In de afdaling naar Pepinster laat ik me nog inhalen door iemand. Nu hoef ik alleen nog die laatste klim over de weg naar Wegnez te bedwingen en dan ben ik er eindelijk!
Onderaan de weg koop ik bij een benzinepomp een zak chips. ‘Zo, die ga ik eens lekker al wandelend opeten.’ Na een paar honderd meter eten wordt ik toegesproken door een automobilist; ‘Als je nu doorloopt kun je nog binnen 11 uur finishen.’

De zak chips smijt ik in de berm en ik zet het op een lopen. Ik finish in 10:59:29. Geen flauw benul wat m’n klassering is, maar dat interesseert me nu eventjes wat minder. Gelijk op de lijst kijken wat Bart z’n tijd is, maar tot m’n verbazing staat hij nog niet op de aankomstlijst. ‘Die zal dan wel ergens in een kroeg zitten’ denk ik nog, maar later blijkt dat ook hij aan wat extra kilometers omlopen is gekomen.

Uiteindelijk zijn we allebei dik tevreden. Onze tijden zijn toch een beetje bijzaak na deze prachtdag. Het wordt tijd voor een pilsje. Het wordt nog heel erg gezellig in de sporthal. Waar ik nog stilletjes kon finishen wordt elke deelnemer die nu binnenkomt in de sporthal met luid applaus onthaald. Er is muziek en er wordt gedanst.
Ik weet niet wat voor tijd mede-organisator Alain Charlier heeft neergezet, maar na zijn tweede 100 km trail in drie dagen staat hij er nog frisjes bij.

De “finisher”T-shirts zijn naast de eerder genoemde maaltijd ook gratis.

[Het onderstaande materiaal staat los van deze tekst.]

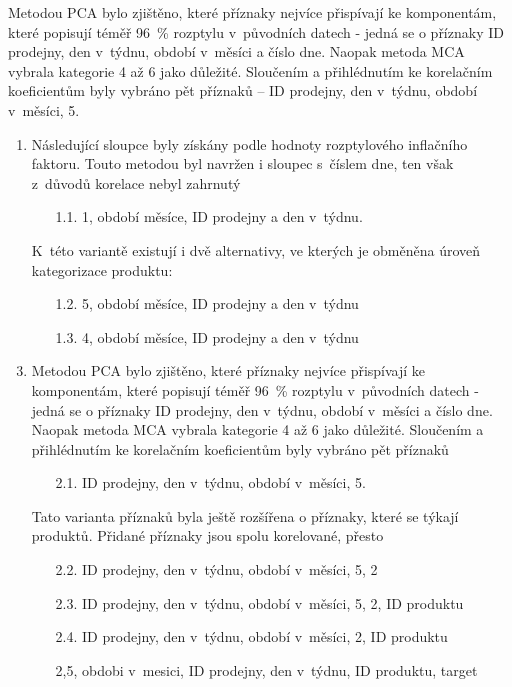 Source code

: Metodou PCA bylo zjištěno, které příznaky nejvíce přispívají ke komponentám, které popisují téměř 96~\% rozptylu v~původních datech - jedná se o příznaky ID prodejny, den v~týdnu, období v~měsíci a číslo dne. 
Naopak metoda MCA vybrala kategorie 4 až 6 jako důležité. Sloučením a přihlédnutím ke korelačním koeficientům byly vybráno pět příznaků -- 
    ID prodejny, den v~týdnu, období v~měsíci, 5.

\begin{enumerate}
    \item Následující sloupce byly získány podle hodnoty rozptylového inflačního faktoru. Touto metodou byl navržen i sloupec s~číslem dne, ten však z~důvodů korelace nebyl zahrnutý
    \begin{enumerate}
        \item[1.1.] 1, období měsíce, ID prodejny a den v~týdnu.
    \end{enumerate}
    
    \item[] K~této variantě existují i dvě alternativy, ve kterých je obměněna úroveň kategorizace produktu:     
    \begin{enumerate}
    \item[1.2.] 5, období měsíce, ID prodejny a den v~týdnu
    \item[1.3.] 4, období měsíce, ID prodejny a den v~týdnu
    \end{enumerate}
    \item Metodou PCA bylo zjištěno, které příznaky nejvíce přispívají ke komponentám, které popisují téměř 96~\% rozptylu v~původních datech - jedná se o příznaky ID prodejny, den v~týdnu, období v~měsíci a číslo dne. Naopak metoda MCA vybrala kategorie 4 až 6 jako důležité. Sloučením a přihlédnutím ke korelačním koeficientům byly vybráno pět příznaků
    \begin{enumerate}
        \item[2.1.] ID prodejny, den v~týdnu, období v~měsíci, 5.
    \end{enumerate}
    \item[] Tato varianta příznaků byla ještě rozšířena o příznaky, které se týkají produktů. Přidané příznaky jsou spolu korelované, přesto 
    \begin{enumerate}
    \item[2.2.] ID prodejny, den v~týdnu, období v~měsíci, 5, 2
    \item[2.3.] ID prodejny, den v~týdnu, období v~měsíci, 5, 2, ID produktu
    \item[2.4.] ID prodejny, den v~týdnu, období v~měsíci, 2, ID produktu
    \item[] 2,5, obdobi v~mesici,  ID prodejny, den v~týdnu, ID produktu, target
    \end{enumerate}
\end{enumerate}

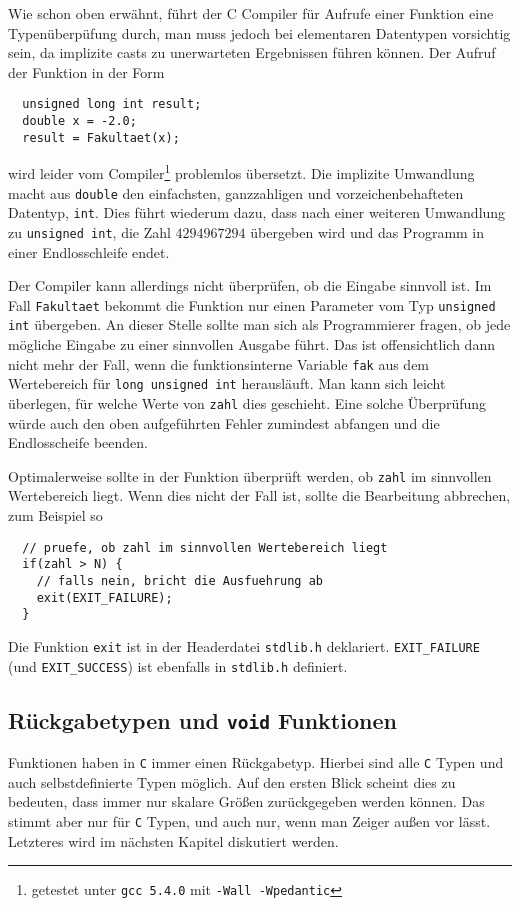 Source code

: Wie schon oben erwähnt, führt der C Compiler für Aufrufe einer Funktion eine Typenüberpüfung durch, man muss jedoch bei elementaren Datentypen vorsichtig sein, da implizite casts zu unerwarteten Ergebnissen führen können.
Der Aufruf der Funktion in der Form
\begin{lstlisting}
  unsigned long int result;
  double x = -2.0;
  result = Fakultaet(x);
\end{lstlisting}
wird leider vom Compiler\footnote{getestet unter \texttt{gcc 5.4.0} mit \texttt{-Wall -Wpedantic}} problemlos übersetzt.
Die implizite Umwandlung macht aus \texttt{double} den einfachsten, ganzzahligen und vorzeichenbehafteten Datentyp, \texttt{int}.
Dies führt wiederum dazu, dass nach einer weiteren Umwandlung zu \texttt{unsigned int}, die Zahl $4294967294$ übergeben wird und das Programm in einer Endlosschleife endet.

Der Compiler kann allerdings nicht überprüfen, ob die Eingabe sinnvoll ist.
Im Fall \verb|Fakultaet| bekommt die Funktion nur einen Parameter vom Typ \verb|unsigned int| übergeben. 
An dieser Stelle sollte man sich als Programmierer fragen, ob jede mögliche Eingabe zu einer sinnvollen Ausgabe führt. 
Das ist offensichtlich dann nicht mehr der Fall, wenn die funktionsinterne Variable \verb|fak| aus dem Wertebereich für \verb|long unsigned int| herausläuft. 
Man kann sich leicht überlegen, für welche Werte von \verb|zahl| dies geschieht.
Eine solche Überprüfung würde auch den oben aufgeführten Fehler zumindest abfangen und die Endlosscheife beenden.

Optimalerweise sollte in der Funktion überprüft werden, ob \verb|zahl| im sinnvollen Wertebereich liegt. 
Wenn dies nicht der Fall ist, sollte die Bearbeitung abbrechen, zum Beispiel so
\begin{lstlisting}
  // pruefe, ob zahl im sinnvollen Wertebereich liegt
  if(zahl > N) {
    // falls nein, bricht die Ausfuehrung ab
    exit(EXIT_FAILURE);
  }
\end{lstlisting}
Die Funktion \verb|exit| ist in der Headerdatei \verb|stdlib.h| deklariert.
\verb|EXIT_FAILURE| (und \verb|EXIT_SUCCESS|) ist ebenfalls in \verb|stdlib.h| definiert.

\subsection{Rückgabetypen und \texttt{void} Funktionen}

Funktionen haben in \texttt{C} immer einen Rückgabetyp.
Hierbei sind alle \texttt{C} Typen und auch selbstdefinierte Typen möglich.
Auf den ersten Blick scheint dies zu bedeuten, dass immer nur skalare Größen zurückgegeben werden können.
Das stimmt aber nur für \texttt{C} Typen, und auch nur, wenn man Zeiger außen vor lässt.
Letzteres wird im nächsten Kapitel diskutiert werden.


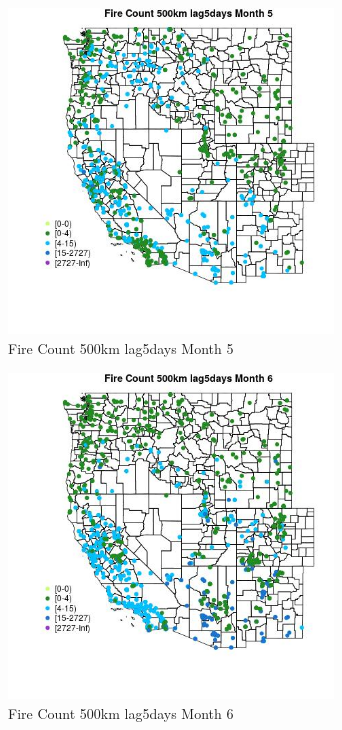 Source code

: \begin{figure} 
\centering  
\includegraphics[width=0.77\textwidth]{Code_Outputs/Report_ML_input_PM25_Step4_part_f_de_duplicated_aveswNAs_MapObsMo5Fire_Count_500km_lag5days.jpg} 
\caption{\label{fig:Report_ML_input_PM25_Step4_part_f_de_duplicated_aveswNAsMapObsMo5Fire_Count_500km_lag5days}Fire Count 500km lag5days Month 5} 
\end{figure} 
 

\begin{figure} 
\centering  
\includegraphics[width=0.77\textwidth]{Code_Outputs/Report_ML_input_PM25_Step4_part_f_de_duplicated_aveswNAs_MapObsMo6Fire_Count_500km_lag5days.jpg} 
\caption{\label{fig:Report_ML_input_PM25_Step4_part_f_de_duplicated_aveswNAsMapObsMo6Fire_Count_500km_lag5days}Fire Count 500km lag5days Month 6} 
\end{figure} 
 

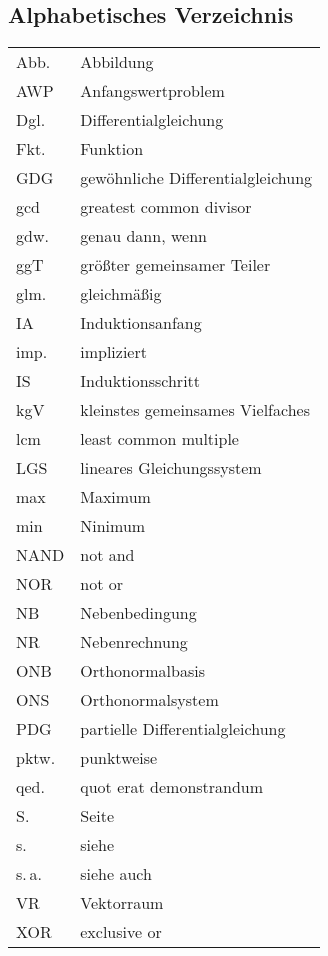 \subsection{Alphabetisches Verzeichnis}
\begin{tabular}{ll}
Abb. & Abbildung\\
AWP & Anfangswertproblem\\
Dgl. & Differentialgleichung\\
Fkt. & Funktion\\
GDG & gewöhnliche Differentialgleichung\\
gcd & greatest common divisor\\
gdw. & genau dann, wenn\\
ggT & größter gemeinsamer Teiler\\
glm. & gleichmäßig\\
IA & Induktionsanfang\\
imp. & impliziert\\
IS & Induktionsschritt\\
kgV & kleinstes gemeinsames Vielfaches\\
lcm & least common multiple\\
LGS & lineares Gleichungssystem\\
max & Maximum\\
min & Ninimum\\
NAND & not and\\
NOR & not or\\
NB & Nebenbedingung\\
NR & Nebenrechnung\\
ONB & Orthonormalbasis\\
ONS & Orthonormalsystem\\
PDG & partielle Differentialgleichung\\
pktw. & punktweise\\
qed. & quot erat demonstrandum\\
S. & Seite\\
s. & siehe\\
s.\,a. & siehe auch\\
VR & Vektorraum\\
XOR & exclusive or
\end{tabular}

\newpage\vglue 10pt

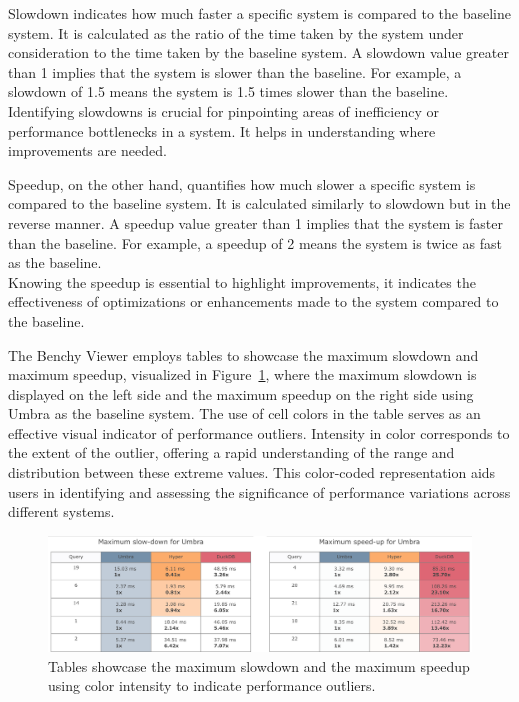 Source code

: Slowdown indicates how much faster a specific system is compared to the baseline system. It is calculated as the ratio of the time taken by the system under consideration to the time taken by the baseline system. A slowdown value greater than 1 implies that the system is slower than the baseline. For example, a slowdown of 1.5 means the system is 1.5 times slower than the baseline.\\
Identifying slowdowns is crucial for pinpointing areas of inefficiency or performance bottlenecks in a system. It helps in understanding where improvements are needed.

Speedup, on the other hand, quantifies how much slower a specific system is compared to the baseline system. It is calculated similarly to slowdown but in the reverse manner. A speedup value greater than 1 implies that the system is faster than the baseline. For example, a speedup of 2 means the system is twice as fast as the baseline.\\
Knowing the speedup is essential to highlight improvements, it indicates the effectiveness of optimizations or enhancements made to the system compared to the baseline.

The Benchy Viewer employs tables to showcase the maximum slowdown and maximum speedup, visualized in Figure~\ref{fig:slowdown-speedup-chart}, where the maximum slowdown is displayed on the left side and the maximum speedup on the right side using Umbra as the baseline system. The use of cell colors in the table serves as an effective visual indicator of performance outliers. Intensity in color corresponds to the extent of the outlier, offering a rapid understanding of the range and distribution between these extreme values. This color-coded representation aids users in identifying and assessing the significance of performance variations across different systems.

\begin{figure}[h]
  \centering
  \includegraphics[width=1\linewidth]{figures/bsp-table-speedup-slowdown.png}
  \caption{Tables showcase the maximum slowdown and the maximum speedup using color intensity to indicate performance outliers.}
  \label{fig:slowdown-speedup-chart}
\end{figure}

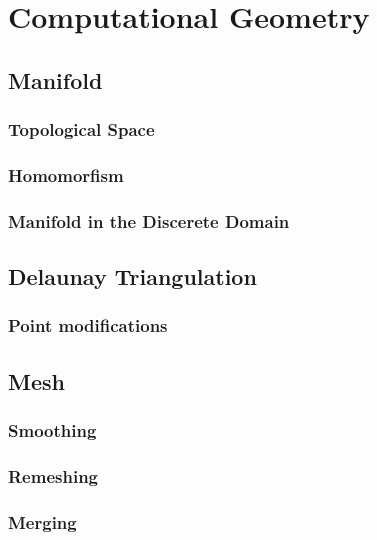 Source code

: \chapter{Computational Geometry}
\section{Manifold}
\subsection{Topological Space}
\subsection{Homomorfism}
\subsection{Manifold in the Discerete Domain}
\section{Delaunay Triangulation}
\subsection{Point modifications}
\section{Mesh}
\subsection{Smoothing}
\subsection{Remeshing}
\subsection{Merging}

Ook krijgen we bij de maaltijd nog een plateau met 6 soorten kaas uit de streek. Gelukkig mogen we de biertjes nog wel betalen.

Op zondag rijden Bart en ik met een zeer voldaan gevoel weer huiswaarts. Het was een heerlijk avontuur, dat we niet snel zullen vergeten. Chapeau voor de organisatie van deze 100km trail.

La Fagna Run, een aanrader voor iedereen die wel in is voor een avontuurtje vlak over de grens.